▸ Activity: Look below and pull out each line with the word "spending".

[Stored data entries]
******************************

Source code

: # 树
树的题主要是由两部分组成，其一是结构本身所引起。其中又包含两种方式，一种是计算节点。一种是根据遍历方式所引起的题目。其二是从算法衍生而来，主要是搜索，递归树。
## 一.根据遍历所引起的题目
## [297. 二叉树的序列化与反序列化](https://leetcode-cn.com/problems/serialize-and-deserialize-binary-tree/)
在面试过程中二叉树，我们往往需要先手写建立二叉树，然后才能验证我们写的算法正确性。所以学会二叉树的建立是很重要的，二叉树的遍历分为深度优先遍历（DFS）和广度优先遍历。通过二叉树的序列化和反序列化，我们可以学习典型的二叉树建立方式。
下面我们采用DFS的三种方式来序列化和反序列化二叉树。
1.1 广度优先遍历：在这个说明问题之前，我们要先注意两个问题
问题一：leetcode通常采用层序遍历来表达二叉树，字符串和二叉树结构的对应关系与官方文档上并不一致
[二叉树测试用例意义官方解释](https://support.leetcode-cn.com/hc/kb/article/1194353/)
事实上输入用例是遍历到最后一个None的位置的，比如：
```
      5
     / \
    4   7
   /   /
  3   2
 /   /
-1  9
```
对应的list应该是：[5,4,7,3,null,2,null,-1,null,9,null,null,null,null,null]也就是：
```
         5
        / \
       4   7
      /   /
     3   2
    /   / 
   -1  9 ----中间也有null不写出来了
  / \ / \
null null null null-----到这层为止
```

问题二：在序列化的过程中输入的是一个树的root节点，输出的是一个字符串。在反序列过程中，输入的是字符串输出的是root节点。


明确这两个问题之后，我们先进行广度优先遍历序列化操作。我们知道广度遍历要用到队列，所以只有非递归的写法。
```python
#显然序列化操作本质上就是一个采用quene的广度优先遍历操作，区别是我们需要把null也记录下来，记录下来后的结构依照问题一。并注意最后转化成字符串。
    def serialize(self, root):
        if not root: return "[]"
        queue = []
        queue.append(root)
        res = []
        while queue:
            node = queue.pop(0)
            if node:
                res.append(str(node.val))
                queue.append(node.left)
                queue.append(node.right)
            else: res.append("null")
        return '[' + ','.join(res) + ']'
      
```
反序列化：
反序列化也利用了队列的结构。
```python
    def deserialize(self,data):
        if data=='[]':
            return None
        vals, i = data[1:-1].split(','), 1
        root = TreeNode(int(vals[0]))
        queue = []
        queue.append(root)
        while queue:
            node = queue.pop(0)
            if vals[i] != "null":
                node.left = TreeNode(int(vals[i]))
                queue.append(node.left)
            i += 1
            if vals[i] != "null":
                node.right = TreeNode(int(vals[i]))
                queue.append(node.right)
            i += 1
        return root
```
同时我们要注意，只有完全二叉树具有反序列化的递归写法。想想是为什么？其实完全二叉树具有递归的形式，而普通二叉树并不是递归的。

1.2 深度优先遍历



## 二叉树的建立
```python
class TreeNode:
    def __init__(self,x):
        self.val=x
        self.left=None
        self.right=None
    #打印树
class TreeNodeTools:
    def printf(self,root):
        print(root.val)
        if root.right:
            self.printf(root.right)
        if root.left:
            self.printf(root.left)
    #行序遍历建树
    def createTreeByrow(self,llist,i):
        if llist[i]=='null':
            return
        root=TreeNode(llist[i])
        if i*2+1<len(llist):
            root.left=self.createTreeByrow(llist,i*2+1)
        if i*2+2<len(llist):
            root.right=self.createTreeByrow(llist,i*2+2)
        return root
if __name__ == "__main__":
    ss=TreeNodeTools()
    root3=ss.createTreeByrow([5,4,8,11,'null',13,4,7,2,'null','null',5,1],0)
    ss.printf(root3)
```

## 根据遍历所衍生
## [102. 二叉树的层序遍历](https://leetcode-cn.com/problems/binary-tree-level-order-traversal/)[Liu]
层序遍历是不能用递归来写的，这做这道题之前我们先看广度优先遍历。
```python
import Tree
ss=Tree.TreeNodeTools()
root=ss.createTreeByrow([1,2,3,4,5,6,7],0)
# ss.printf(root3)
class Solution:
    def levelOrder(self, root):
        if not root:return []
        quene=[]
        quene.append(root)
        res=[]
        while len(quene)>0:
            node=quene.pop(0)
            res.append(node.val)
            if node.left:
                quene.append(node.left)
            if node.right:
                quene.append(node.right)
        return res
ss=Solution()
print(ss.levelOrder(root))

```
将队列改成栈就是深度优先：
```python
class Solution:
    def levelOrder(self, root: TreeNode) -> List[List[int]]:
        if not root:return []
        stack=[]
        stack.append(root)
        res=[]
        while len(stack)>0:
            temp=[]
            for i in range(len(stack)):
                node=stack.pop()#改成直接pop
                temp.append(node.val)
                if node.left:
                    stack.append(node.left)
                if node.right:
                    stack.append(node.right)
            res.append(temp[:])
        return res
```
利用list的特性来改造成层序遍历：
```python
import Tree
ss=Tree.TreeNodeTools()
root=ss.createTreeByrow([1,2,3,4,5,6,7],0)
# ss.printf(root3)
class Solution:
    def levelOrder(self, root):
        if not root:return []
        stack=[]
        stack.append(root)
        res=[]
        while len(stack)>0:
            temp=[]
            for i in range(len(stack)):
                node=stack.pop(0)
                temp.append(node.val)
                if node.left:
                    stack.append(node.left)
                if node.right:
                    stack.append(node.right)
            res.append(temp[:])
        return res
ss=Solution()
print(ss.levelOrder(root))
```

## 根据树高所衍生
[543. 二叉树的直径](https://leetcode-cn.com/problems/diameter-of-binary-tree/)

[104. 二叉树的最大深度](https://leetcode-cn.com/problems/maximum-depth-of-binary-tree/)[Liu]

******************************

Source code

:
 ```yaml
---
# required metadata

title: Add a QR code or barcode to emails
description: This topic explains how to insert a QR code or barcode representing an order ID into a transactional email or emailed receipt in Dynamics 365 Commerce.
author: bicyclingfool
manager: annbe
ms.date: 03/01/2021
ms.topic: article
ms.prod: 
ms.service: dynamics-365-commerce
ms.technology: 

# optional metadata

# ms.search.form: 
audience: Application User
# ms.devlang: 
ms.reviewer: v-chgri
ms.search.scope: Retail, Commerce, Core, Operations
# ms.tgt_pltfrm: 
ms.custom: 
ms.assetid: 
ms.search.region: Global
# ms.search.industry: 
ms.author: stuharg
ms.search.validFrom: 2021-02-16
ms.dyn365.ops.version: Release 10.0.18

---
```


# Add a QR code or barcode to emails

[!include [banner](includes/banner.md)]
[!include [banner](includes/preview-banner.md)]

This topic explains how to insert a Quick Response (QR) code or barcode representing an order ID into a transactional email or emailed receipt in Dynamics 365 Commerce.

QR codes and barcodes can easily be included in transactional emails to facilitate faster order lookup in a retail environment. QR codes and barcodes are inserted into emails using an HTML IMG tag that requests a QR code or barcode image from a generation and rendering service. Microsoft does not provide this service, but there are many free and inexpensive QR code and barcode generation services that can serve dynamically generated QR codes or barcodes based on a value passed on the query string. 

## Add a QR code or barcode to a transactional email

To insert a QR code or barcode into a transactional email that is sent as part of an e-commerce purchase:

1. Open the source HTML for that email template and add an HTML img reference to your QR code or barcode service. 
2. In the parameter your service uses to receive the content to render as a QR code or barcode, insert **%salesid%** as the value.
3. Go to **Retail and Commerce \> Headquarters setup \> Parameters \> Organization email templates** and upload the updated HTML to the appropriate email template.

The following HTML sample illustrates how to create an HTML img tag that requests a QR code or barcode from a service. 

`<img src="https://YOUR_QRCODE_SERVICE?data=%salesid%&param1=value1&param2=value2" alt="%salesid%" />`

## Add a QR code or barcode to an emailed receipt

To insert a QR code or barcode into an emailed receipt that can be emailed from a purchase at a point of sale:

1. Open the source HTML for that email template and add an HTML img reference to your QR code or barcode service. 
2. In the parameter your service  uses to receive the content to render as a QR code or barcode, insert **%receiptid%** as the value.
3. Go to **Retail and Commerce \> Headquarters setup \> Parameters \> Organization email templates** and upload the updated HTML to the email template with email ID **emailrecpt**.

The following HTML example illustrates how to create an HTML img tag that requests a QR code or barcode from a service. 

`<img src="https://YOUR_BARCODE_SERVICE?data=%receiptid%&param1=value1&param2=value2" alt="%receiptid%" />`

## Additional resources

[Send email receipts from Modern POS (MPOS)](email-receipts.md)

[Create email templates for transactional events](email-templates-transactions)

******************************

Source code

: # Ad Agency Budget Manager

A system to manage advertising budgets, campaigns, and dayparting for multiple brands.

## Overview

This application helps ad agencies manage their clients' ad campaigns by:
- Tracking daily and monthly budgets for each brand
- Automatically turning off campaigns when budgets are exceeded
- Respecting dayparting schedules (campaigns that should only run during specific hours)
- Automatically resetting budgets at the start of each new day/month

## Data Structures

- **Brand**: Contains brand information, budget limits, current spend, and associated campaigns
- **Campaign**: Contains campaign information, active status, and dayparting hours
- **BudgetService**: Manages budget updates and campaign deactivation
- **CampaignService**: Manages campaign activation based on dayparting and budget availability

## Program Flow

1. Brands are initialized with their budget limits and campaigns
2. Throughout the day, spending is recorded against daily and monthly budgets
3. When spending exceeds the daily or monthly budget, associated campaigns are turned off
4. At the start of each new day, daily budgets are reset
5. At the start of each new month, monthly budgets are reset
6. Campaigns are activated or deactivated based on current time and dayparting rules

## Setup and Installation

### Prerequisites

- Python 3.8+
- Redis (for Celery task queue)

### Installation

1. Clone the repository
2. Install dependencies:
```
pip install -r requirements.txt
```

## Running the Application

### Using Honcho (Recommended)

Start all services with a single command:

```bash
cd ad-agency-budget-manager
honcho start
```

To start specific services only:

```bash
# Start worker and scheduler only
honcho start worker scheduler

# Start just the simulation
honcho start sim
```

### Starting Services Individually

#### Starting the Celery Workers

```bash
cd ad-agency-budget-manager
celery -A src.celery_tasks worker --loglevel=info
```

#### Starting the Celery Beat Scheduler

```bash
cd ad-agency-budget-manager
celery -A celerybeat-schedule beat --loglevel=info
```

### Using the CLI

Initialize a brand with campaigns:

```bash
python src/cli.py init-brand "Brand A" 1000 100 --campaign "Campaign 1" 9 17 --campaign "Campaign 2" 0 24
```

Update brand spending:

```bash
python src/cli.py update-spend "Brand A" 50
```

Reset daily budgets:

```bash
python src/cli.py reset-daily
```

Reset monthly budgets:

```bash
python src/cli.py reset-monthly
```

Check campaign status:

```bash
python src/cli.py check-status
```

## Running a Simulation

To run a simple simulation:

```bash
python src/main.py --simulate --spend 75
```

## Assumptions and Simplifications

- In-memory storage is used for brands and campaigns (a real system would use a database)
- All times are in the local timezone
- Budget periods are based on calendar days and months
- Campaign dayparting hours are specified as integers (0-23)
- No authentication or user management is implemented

******************************

▸ Output of the task:
2. Throughout the day, spending is recorded against daily and monthly budgets
3. When spending exceeds the daily or monthly budget, associated campaigns are turned off
Update brand spending:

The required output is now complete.